Today I spent a day at home with my youngest. The other boys were off to school as usual, but Levi and I were part of the functional closure and found ourselves at home. Levi being the organized chap that he is, had us up on time, breakfast wolfed down as if we had somewhere to be in a jiffy, and the laptop was brought to me and plunked in my lap. Now that I’m working again, he has learned that if he doesn’t want to lose mom to her schoolwork, he must be assertive in grabbing my attention.

By Levi Standards

Mrs. Richmond had done a stellar job of updating the class page and Levi easily found the list of activities he needed to do. We rounded a few numbers, read about God’s covenant with His people, virtually toured the Legislative building in Victoria, and read a chapter of The Lion, The Witch, and The Wardrobe. I was feeling pretty good.

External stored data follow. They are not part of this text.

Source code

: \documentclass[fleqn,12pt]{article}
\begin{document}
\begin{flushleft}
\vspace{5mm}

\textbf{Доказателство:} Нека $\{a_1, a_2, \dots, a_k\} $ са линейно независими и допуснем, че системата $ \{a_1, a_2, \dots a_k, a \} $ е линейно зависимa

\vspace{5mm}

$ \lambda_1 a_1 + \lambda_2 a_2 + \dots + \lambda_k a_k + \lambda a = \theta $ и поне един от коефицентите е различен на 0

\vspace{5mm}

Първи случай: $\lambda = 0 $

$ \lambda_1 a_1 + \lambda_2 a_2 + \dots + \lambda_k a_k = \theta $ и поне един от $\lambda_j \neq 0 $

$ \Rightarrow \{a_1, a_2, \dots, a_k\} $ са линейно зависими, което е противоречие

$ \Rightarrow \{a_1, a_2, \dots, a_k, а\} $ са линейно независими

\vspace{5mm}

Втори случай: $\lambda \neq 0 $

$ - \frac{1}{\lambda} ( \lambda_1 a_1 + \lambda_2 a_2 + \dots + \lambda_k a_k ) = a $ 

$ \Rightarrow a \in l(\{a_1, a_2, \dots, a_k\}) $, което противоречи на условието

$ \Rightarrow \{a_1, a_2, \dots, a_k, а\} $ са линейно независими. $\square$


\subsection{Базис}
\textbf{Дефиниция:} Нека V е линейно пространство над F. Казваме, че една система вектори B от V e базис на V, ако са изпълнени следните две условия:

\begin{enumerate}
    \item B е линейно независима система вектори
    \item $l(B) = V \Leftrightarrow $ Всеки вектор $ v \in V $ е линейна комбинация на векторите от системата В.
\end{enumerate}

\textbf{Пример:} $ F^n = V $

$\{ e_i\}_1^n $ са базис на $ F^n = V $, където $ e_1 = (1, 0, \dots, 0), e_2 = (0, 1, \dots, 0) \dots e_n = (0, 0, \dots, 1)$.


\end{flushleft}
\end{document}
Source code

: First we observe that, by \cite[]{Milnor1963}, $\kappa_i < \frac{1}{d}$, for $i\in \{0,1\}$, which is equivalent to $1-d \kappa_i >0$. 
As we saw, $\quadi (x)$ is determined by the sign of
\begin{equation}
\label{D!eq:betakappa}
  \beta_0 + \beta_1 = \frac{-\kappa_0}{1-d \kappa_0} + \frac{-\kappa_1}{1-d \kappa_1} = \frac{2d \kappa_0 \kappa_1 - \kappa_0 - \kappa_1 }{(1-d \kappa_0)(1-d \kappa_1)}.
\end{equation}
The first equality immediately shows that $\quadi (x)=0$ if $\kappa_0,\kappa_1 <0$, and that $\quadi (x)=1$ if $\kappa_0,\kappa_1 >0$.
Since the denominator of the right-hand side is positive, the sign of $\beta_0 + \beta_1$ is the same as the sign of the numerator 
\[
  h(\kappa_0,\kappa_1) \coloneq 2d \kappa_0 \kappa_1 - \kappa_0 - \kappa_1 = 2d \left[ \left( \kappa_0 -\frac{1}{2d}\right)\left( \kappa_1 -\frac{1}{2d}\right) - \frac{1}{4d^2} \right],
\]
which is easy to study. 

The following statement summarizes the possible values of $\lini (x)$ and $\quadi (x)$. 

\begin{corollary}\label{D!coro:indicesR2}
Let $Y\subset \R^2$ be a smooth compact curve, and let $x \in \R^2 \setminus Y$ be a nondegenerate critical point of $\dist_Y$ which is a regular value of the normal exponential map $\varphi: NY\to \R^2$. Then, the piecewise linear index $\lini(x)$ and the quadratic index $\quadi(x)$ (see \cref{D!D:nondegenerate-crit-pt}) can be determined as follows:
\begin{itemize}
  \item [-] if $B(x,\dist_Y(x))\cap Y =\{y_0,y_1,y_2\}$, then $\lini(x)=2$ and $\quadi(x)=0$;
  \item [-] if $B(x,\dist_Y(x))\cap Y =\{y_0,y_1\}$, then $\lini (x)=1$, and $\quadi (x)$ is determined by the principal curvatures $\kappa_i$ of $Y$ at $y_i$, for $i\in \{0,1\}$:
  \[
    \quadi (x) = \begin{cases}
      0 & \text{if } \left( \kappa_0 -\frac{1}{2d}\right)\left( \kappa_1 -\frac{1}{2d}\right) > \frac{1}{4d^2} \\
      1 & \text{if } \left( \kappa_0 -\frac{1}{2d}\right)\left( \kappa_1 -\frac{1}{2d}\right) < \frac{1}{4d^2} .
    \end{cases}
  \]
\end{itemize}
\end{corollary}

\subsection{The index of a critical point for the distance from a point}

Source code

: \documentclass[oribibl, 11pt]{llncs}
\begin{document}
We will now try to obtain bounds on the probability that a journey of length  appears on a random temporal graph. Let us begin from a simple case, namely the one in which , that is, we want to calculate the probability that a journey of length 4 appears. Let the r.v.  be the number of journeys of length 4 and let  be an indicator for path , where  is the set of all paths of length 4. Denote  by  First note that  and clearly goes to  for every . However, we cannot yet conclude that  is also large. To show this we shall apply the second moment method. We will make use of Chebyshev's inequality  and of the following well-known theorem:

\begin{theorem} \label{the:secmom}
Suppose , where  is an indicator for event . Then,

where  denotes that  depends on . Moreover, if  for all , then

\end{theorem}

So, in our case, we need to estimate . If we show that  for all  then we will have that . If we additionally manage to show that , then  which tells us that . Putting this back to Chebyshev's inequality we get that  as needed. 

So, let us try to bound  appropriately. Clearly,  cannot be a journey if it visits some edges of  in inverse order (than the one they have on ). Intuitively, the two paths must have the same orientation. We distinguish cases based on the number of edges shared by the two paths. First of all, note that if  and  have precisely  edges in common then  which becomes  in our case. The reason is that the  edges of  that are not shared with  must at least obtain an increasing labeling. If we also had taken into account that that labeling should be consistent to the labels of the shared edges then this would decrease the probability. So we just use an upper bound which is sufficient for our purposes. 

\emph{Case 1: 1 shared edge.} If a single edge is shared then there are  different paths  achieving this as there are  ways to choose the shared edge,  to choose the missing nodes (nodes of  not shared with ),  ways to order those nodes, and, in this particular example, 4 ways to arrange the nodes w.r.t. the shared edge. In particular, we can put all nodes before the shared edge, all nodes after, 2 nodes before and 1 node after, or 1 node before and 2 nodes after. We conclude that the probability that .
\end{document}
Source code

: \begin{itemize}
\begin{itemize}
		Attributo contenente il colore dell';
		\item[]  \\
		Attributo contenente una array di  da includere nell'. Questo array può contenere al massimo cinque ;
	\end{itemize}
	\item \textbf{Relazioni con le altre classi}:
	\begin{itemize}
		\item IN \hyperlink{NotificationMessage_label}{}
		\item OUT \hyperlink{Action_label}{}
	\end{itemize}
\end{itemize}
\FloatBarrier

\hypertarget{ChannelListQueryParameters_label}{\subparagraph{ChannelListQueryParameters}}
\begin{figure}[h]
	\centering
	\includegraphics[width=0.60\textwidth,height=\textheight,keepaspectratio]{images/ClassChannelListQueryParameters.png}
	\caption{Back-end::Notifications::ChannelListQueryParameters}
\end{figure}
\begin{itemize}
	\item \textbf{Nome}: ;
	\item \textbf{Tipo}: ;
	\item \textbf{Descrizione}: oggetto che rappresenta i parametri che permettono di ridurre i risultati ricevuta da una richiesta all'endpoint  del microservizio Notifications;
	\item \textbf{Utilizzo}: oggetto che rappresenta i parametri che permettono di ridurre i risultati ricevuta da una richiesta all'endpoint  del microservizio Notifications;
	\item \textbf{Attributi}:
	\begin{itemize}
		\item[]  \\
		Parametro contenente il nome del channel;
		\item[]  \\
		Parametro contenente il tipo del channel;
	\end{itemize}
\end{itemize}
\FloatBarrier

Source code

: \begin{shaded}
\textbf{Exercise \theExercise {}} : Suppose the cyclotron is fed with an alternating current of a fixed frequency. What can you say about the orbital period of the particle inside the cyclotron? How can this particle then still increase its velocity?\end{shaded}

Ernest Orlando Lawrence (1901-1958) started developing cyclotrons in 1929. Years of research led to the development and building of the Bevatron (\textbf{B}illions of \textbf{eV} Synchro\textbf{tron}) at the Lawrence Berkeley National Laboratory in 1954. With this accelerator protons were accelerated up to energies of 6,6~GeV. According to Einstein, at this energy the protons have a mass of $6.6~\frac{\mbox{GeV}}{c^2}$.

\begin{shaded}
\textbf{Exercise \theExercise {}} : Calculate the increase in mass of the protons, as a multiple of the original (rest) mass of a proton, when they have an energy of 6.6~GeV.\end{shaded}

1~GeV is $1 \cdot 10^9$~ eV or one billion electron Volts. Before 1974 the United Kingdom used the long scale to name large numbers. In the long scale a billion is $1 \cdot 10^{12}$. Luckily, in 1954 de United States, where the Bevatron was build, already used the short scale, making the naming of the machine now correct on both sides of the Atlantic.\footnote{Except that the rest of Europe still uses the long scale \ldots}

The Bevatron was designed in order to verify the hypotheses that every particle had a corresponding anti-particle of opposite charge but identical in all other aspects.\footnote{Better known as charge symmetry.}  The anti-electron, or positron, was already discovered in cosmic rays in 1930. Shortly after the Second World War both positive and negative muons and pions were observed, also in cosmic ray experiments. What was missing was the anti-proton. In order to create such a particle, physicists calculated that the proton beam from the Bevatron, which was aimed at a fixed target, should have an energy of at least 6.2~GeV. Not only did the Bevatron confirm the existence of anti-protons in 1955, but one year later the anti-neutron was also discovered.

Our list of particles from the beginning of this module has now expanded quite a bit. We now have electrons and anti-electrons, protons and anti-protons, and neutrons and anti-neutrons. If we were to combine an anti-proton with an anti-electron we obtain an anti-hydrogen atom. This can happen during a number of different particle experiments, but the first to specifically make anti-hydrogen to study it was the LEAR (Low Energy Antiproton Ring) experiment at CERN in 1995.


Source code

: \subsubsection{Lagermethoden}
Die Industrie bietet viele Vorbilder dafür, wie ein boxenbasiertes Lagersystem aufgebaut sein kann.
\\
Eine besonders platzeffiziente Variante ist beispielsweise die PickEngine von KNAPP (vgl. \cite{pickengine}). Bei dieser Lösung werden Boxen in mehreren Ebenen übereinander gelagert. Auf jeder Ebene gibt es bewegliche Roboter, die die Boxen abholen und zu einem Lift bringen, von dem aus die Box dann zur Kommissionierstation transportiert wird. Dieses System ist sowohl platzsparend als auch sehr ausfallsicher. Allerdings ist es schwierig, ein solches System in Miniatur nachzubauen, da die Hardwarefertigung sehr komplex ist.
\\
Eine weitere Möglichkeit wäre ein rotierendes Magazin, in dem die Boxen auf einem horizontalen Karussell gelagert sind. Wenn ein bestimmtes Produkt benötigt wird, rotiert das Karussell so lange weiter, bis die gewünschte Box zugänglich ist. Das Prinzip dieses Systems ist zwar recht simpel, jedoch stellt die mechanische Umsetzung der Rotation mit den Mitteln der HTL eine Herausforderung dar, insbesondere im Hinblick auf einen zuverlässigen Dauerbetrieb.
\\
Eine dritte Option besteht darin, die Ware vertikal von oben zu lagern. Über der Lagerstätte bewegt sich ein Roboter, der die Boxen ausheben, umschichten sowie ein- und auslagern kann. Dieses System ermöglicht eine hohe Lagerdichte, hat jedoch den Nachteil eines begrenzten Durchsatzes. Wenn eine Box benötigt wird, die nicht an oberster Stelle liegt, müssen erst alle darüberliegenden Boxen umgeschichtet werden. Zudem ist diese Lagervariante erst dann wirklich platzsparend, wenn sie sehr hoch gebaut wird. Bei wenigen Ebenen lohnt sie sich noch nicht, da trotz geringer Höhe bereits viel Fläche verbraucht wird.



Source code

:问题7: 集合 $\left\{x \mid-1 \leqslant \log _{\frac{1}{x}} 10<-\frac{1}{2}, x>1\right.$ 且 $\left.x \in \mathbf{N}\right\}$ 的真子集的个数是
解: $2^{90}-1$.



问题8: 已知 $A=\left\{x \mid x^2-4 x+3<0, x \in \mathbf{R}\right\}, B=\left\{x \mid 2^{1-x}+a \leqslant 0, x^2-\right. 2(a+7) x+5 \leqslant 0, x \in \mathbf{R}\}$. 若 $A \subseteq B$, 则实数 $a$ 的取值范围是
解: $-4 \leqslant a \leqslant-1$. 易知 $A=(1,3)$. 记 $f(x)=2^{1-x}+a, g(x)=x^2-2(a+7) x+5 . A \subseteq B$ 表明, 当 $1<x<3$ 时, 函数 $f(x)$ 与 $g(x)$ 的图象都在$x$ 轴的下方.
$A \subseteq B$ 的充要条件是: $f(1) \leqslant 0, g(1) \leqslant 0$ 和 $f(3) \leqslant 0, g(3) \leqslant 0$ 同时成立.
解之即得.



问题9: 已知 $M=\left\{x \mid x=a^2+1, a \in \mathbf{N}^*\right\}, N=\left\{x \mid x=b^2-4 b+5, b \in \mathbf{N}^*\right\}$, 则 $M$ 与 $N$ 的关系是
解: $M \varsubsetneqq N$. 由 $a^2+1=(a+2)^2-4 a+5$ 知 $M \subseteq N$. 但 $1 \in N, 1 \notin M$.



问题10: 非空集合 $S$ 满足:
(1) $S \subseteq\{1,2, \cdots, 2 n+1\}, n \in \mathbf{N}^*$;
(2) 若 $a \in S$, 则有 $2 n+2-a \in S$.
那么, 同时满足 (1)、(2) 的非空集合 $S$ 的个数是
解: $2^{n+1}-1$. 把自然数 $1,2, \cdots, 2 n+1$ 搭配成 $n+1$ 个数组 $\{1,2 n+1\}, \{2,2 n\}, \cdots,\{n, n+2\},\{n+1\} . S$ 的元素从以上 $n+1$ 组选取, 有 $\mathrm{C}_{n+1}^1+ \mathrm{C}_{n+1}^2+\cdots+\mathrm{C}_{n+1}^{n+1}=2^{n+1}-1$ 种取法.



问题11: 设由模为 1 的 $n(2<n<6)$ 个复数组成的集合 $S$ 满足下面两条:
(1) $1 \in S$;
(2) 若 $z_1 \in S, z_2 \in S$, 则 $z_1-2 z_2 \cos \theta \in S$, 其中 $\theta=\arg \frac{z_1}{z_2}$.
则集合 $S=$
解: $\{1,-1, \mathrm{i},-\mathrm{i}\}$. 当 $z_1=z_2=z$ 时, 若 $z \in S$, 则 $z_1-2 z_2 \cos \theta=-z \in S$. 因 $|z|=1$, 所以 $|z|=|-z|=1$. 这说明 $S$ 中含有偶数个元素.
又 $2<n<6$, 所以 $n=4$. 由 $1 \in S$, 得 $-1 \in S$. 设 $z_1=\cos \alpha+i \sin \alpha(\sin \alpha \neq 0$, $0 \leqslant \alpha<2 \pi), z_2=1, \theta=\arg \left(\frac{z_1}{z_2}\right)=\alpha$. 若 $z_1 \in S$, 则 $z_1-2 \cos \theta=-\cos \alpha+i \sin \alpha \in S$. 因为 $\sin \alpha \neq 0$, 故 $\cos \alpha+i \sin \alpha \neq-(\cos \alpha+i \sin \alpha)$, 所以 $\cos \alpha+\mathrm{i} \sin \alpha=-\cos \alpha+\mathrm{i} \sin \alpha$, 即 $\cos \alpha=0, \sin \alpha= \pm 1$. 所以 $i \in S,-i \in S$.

That is until he pulled out the PE activity. We had to spell our names and each letter had an activity that went with it. I was keeping up fairly well, flapping my “wings” 25 times, hopping like a frog 8 times, until I got to the bear walk. Being the no nonsense, follow the directions, get-it-done kind of guy that he is, I had to do it to Levi standards. “Straighten out your back. Don’t bend those knees. No cheating!” He was like a drill sergeant, and I was the out of shape, clumsy recruit who needed to be whipped into shape. It was just another reminder of my youth slipping away and the aches and pains that come with aging (and I’ll concede, a lack of time and prioritizing my exercise routine).

The Wake-Up Call

I tend to sort people into categories:

  • Roughly my age.
  • Probably younger than me.
  • Definitely older than me.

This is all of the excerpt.